Assignment —
Look through the records that follow. Copy every line containing the word "ToyotaResearchInstitute".

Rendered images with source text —
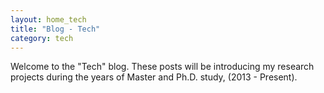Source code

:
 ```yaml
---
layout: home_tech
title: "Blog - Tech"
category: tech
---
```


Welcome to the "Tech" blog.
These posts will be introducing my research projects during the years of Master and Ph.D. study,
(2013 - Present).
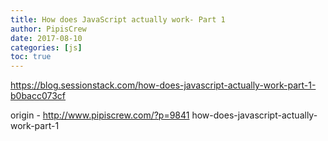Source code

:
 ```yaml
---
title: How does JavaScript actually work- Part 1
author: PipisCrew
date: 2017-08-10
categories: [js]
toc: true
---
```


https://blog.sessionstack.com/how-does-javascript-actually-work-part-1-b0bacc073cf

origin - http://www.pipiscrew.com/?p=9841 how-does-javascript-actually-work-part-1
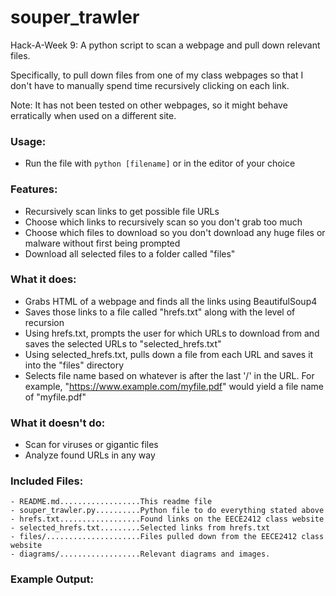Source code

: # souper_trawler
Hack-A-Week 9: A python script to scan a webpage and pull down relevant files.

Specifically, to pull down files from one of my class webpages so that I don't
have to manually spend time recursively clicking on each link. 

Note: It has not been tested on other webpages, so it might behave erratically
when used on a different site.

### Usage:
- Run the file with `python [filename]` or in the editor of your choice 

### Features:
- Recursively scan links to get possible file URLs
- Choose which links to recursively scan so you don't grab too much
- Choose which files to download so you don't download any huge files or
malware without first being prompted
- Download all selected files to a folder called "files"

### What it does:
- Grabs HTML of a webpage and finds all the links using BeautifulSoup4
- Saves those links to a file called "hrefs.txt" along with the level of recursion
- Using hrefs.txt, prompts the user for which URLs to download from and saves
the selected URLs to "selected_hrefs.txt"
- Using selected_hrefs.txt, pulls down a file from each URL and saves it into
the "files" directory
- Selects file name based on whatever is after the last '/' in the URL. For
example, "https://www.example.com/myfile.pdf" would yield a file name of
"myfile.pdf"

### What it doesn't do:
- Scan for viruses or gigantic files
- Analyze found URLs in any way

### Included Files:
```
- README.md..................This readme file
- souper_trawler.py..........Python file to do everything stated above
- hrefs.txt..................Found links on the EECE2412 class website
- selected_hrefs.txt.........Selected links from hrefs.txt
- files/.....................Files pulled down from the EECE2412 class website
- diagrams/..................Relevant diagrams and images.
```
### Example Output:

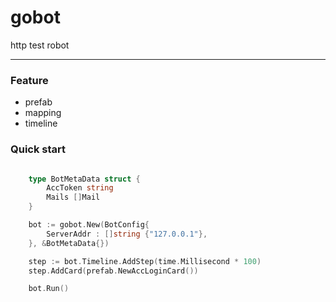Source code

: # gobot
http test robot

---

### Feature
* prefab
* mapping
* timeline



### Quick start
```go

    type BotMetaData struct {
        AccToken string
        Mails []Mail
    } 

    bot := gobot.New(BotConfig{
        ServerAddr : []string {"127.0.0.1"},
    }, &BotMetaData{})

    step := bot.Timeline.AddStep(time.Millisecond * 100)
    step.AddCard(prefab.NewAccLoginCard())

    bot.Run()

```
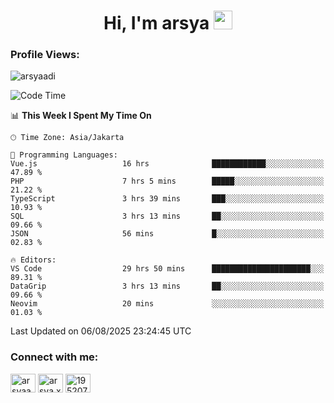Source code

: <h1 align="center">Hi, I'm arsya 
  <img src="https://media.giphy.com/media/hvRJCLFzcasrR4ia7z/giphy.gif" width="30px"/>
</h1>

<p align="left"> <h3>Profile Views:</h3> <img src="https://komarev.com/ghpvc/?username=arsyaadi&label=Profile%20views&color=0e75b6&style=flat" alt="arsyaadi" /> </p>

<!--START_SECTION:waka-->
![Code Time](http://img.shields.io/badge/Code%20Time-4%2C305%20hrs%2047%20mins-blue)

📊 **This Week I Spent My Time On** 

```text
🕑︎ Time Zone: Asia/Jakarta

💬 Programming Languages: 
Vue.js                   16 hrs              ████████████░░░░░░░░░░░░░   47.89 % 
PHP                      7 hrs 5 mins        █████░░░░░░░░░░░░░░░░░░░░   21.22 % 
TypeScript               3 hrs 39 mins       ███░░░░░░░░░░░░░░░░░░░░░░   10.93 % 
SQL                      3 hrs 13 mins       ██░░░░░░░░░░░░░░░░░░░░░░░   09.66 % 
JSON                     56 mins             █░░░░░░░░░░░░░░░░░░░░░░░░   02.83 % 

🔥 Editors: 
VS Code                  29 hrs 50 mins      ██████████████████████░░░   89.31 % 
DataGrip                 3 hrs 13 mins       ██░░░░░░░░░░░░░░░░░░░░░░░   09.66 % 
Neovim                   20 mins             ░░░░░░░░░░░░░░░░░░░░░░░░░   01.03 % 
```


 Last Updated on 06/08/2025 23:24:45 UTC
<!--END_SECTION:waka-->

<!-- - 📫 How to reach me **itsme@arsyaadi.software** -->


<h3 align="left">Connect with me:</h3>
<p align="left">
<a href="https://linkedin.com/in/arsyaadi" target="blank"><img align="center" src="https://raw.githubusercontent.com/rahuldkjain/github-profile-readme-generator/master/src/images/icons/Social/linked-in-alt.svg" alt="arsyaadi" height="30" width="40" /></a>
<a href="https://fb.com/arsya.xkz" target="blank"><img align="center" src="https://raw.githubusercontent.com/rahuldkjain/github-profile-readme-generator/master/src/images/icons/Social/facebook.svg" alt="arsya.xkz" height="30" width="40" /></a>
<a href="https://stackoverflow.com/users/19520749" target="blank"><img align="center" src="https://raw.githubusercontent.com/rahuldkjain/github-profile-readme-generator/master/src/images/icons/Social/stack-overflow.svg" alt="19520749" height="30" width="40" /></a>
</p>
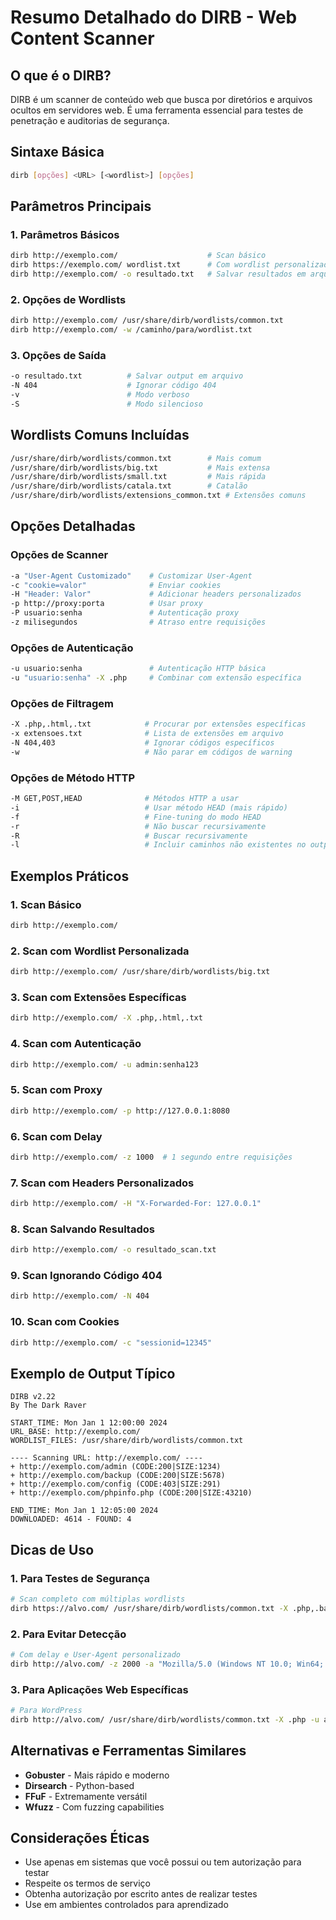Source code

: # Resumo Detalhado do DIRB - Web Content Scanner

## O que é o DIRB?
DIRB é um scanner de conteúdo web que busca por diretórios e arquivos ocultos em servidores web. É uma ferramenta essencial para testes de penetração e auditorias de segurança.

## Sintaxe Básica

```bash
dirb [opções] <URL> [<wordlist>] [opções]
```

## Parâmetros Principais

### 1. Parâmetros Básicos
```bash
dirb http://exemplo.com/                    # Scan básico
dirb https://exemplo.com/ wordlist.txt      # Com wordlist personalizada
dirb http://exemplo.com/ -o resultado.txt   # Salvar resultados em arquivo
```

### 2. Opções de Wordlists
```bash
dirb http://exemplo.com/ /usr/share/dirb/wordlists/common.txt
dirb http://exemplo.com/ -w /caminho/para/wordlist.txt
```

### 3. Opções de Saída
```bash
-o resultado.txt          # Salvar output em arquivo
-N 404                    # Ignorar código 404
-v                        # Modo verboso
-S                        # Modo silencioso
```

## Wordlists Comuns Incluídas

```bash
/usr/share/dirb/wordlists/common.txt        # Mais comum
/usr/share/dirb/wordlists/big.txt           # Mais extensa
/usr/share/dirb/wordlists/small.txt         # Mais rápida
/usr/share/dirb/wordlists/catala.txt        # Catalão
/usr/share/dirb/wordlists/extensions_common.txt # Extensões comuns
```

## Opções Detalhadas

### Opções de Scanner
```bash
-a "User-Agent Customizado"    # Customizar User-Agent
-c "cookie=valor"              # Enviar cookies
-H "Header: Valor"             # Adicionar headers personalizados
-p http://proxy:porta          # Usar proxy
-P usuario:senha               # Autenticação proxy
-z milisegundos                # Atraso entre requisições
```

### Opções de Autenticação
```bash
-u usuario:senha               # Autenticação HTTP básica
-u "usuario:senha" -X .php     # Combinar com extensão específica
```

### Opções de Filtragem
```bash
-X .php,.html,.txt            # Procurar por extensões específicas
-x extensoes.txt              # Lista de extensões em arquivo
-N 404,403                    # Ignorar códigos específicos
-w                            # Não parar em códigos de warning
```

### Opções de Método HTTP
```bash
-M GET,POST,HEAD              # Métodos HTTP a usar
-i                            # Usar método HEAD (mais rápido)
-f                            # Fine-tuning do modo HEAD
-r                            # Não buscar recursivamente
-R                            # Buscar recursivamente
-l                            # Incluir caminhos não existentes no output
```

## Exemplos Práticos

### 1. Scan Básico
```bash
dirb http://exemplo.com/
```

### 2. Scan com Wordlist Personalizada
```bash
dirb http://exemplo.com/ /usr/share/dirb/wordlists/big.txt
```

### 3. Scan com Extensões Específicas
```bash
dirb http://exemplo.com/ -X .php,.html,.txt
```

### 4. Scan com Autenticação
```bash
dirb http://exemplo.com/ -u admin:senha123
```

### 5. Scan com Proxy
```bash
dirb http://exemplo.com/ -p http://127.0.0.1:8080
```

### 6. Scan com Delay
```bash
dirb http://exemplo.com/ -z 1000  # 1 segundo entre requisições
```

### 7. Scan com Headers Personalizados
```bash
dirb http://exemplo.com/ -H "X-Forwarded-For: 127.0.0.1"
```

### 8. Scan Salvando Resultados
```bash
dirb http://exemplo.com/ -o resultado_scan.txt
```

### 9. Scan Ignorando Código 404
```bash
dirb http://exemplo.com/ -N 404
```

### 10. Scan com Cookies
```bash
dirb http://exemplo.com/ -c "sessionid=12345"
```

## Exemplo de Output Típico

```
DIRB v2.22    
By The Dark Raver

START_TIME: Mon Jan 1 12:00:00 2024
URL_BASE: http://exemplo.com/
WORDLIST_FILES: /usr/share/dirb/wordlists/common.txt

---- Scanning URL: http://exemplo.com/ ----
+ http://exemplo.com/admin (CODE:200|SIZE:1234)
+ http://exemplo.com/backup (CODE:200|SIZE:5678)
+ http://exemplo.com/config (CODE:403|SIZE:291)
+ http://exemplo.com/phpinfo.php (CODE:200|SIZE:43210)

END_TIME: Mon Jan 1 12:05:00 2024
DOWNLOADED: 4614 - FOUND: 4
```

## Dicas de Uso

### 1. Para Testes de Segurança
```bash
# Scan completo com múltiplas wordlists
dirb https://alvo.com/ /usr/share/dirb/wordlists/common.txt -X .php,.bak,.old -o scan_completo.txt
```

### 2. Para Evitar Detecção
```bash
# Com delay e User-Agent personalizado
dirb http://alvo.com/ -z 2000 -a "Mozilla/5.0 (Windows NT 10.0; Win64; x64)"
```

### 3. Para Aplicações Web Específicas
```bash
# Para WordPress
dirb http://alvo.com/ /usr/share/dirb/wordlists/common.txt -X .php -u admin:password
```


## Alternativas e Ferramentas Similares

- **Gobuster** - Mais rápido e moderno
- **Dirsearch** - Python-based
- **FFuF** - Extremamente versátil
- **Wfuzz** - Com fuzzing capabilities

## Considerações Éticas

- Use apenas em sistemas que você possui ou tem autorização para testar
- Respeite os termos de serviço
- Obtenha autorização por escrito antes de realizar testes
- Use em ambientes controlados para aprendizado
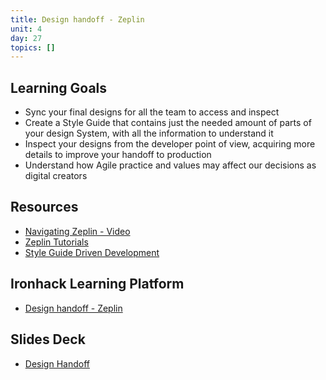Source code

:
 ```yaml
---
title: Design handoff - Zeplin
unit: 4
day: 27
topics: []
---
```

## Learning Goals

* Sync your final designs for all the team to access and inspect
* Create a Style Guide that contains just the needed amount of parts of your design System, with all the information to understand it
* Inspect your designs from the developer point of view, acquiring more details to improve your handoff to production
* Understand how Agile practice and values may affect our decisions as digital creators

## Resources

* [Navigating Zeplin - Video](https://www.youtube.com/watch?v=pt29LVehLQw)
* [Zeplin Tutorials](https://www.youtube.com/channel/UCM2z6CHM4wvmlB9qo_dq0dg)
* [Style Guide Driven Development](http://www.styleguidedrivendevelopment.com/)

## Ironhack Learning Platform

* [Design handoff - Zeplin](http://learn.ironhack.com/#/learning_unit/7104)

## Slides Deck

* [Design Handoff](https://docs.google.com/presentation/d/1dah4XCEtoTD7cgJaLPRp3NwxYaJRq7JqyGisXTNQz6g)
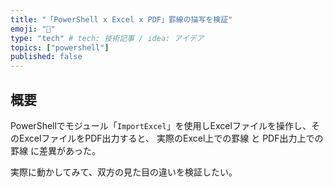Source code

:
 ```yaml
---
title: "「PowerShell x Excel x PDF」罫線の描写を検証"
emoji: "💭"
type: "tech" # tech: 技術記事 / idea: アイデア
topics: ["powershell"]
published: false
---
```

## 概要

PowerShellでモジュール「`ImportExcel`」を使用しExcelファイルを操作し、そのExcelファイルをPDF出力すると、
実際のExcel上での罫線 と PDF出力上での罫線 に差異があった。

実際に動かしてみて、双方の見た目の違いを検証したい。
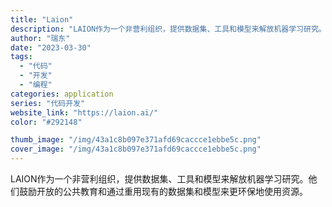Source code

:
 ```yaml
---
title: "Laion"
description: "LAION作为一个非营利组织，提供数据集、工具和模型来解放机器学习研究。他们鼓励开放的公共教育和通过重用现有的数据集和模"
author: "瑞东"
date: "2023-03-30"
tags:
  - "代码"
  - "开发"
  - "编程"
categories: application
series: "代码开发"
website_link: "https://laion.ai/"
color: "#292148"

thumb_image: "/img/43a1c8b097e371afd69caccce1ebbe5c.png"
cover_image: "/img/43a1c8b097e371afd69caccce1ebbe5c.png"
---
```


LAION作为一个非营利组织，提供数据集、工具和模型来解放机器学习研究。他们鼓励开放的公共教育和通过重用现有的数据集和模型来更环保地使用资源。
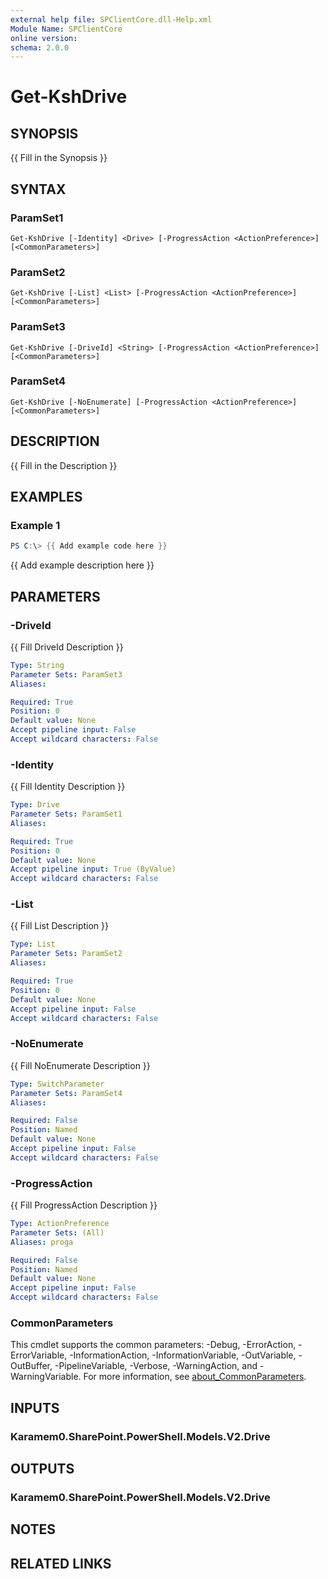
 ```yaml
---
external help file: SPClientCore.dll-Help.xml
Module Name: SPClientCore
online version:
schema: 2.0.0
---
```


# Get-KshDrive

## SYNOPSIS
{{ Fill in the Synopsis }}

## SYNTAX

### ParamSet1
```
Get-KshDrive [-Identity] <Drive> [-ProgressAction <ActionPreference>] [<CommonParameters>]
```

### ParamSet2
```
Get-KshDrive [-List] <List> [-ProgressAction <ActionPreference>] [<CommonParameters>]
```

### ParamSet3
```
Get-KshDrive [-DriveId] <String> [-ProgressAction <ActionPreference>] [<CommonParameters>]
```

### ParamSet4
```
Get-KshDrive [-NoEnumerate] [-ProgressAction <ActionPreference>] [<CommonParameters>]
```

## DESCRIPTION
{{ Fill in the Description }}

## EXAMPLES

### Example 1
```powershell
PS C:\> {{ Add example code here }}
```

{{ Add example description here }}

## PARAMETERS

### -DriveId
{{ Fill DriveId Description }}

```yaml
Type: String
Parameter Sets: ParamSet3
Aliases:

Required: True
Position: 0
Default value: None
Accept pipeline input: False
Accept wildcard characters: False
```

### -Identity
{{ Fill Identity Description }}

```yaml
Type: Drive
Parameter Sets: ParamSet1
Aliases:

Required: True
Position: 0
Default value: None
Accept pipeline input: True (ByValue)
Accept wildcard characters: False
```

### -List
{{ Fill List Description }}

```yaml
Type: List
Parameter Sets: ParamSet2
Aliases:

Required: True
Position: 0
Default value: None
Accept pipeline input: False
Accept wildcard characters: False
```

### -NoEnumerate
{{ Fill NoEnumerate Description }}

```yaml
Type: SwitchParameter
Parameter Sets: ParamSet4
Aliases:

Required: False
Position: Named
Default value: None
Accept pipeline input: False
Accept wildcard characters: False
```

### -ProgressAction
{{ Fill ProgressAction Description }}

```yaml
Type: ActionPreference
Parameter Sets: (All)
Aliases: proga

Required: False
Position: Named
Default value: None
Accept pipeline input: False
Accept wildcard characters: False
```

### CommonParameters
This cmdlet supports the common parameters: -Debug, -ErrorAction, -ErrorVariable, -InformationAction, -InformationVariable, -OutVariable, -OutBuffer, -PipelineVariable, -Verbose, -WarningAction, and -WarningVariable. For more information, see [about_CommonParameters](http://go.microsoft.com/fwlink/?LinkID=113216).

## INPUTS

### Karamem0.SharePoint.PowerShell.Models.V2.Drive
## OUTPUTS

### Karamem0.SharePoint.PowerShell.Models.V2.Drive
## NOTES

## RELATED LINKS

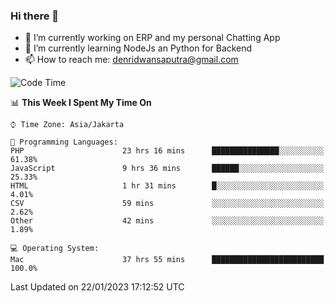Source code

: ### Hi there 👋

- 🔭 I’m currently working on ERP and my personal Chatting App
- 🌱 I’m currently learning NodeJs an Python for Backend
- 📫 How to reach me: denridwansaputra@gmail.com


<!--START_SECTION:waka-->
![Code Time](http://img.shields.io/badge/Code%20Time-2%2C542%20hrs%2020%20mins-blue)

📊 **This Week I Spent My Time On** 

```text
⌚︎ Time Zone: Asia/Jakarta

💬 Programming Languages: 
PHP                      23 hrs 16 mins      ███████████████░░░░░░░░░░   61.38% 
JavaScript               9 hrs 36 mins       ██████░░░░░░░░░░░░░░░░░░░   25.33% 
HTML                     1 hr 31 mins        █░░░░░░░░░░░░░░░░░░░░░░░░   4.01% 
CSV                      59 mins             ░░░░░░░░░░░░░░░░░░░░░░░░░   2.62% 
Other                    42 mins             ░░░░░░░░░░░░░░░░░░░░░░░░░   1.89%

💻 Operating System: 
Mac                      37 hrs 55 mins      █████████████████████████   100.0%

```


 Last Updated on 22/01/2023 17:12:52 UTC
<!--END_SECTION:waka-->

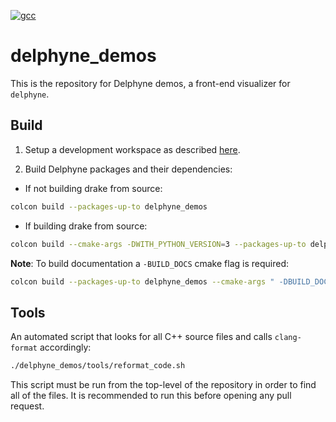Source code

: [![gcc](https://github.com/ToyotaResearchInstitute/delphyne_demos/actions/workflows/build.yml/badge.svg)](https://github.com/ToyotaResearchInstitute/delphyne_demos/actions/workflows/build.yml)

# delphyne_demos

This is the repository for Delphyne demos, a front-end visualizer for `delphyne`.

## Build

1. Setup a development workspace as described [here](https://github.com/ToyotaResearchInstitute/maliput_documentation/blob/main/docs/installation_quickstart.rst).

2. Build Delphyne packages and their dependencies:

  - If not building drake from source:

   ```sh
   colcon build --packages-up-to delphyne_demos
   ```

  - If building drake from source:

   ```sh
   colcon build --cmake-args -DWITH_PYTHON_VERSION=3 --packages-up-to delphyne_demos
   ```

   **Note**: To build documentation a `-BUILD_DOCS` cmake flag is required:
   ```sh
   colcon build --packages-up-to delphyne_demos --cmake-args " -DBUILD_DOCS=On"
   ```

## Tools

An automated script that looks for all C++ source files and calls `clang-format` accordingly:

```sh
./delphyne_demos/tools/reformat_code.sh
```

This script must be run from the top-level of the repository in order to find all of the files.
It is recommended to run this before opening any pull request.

Completed exercise —
: [![gcc](https://github.com/ToyotaResearchInstitute/delphyne_demos/actions/workflows/build.yml/badge.svg)](https://github.com/ToyotaResearchInstitute/delphyne_demos/actions/workflows/build.yml)
1. Setup a development workspace as described [here](https://github.com/ToyotaResearchInstitute/maliput_documentation/blob/main/docs/installation_quickstart.rst).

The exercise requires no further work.